Through unapologetic examinations of pleasure, sexual satisfaction, and women’s agency, these shows asked queer audiences: What would it mean to move to the centre of your own life? What if your desires were not a source of shame but a portal?

Of course, such questions are threatening to hetero-patriarchy, particularly when they include examinations of interracial solidarity and difference. This is a thread that A League of Their Own explores through the relationship between Carson Shaw (Jacobson) and Maxine (Chanté Adams), who desperately yearns to play professional baseball but is not allowed to try out due to the intractable nature of American racism. For Maxine, who is also queer, the tryouts are not utopic but devastating, another example of the forms of exclusion that have circumscribed the possibilities of her life again and again.

The show does not try to shirk this reality: Carson and Maxine move through parallel worlds, one softened by the privileges of whiteness and the other limited by constant racism. However, as the show unfurls, the two women are able to find glimmers of connection through their shared queerness. In a quiet moment in the baseball clubhouse, they slowly arrive at the understanding that although their realities are distinct, their liberation – as lesbians, athletes, and feminists – is bound.

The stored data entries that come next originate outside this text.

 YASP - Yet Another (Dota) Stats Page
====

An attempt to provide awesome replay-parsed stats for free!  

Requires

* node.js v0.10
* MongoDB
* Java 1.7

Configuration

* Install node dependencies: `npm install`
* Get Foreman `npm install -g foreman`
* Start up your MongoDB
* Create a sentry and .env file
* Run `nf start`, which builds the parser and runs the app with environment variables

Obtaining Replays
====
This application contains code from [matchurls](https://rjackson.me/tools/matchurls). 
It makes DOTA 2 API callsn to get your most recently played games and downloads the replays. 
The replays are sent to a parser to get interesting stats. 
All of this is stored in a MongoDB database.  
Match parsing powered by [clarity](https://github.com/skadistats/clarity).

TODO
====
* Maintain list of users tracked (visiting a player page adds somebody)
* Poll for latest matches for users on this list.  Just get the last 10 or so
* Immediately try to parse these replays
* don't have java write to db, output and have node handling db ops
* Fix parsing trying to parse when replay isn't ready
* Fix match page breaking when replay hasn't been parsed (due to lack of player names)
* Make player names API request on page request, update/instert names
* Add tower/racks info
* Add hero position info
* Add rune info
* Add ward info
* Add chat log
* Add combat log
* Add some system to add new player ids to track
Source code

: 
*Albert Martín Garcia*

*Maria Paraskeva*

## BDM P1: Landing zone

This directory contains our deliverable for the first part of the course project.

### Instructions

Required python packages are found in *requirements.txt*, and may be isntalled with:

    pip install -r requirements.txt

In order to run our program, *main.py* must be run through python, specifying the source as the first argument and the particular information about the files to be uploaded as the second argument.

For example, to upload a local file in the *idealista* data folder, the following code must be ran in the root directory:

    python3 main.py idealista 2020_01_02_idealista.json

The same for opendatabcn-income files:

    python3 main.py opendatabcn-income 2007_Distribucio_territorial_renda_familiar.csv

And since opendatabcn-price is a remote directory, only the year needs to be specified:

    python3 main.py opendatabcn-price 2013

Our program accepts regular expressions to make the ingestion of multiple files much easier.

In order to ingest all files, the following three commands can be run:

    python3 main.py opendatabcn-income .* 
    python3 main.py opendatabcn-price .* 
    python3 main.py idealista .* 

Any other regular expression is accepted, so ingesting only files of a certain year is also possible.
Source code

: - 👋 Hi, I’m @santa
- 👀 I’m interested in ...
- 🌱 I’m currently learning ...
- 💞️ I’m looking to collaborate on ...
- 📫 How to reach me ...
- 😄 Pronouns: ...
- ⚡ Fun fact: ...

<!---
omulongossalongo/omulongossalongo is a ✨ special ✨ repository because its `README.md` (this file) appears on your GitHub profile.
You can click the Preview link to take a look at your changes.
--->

In this way, A League of Their Own and other cancelled sapphic shows are revolutionary: in their messy complexity, they built worlds that extended beyond that important-but-often- unsatisfying terrain of “queer representation.” Instead of tossing a gay best friend here or a one-off lesbian sex scene there, show creators crafted meticulous worlds where thinness, heterosexuality, and whiteness were constantly interrogated. These shows did more than centre queerness: they constructed an offramp toward lives that did not revolve around cis male approval but rather the pursuit of personal desire and chosen family.

This is why the routine cancellation of these shows is so devastating. “I am sad we don’t get the chance to see these characters grow,” says Warner. While television shows with the same familiar, patriarchal white male figures get made and renewed year after year (most recently, of course, Succession), we do not get the opportunity to witness what sapphic romance or interracial friendship looks like over time. Executives in an increasingly homogenized media environment do not care about the nuances of queer lives – likely because those nuances are threatening to the systems of power they have committed their careers to upholding. As the ongoing WGA and SAG strikes emphasize, greed is the order of the day.

And yet, Warner says, it is important to remember – as A League of Their Own reveals – that queer communities have existed for far longer than their representation on television. A commitment to telling our own stories is woven into the very fabric of queer life, whether in the form of dyke zines from the 1980s or the intellectual work of Black women writers such as Lorde that serve as the foundation of contemporary feminist thought. “All of these shows keep getting cancelled,” says Warner, “but I’m still here.”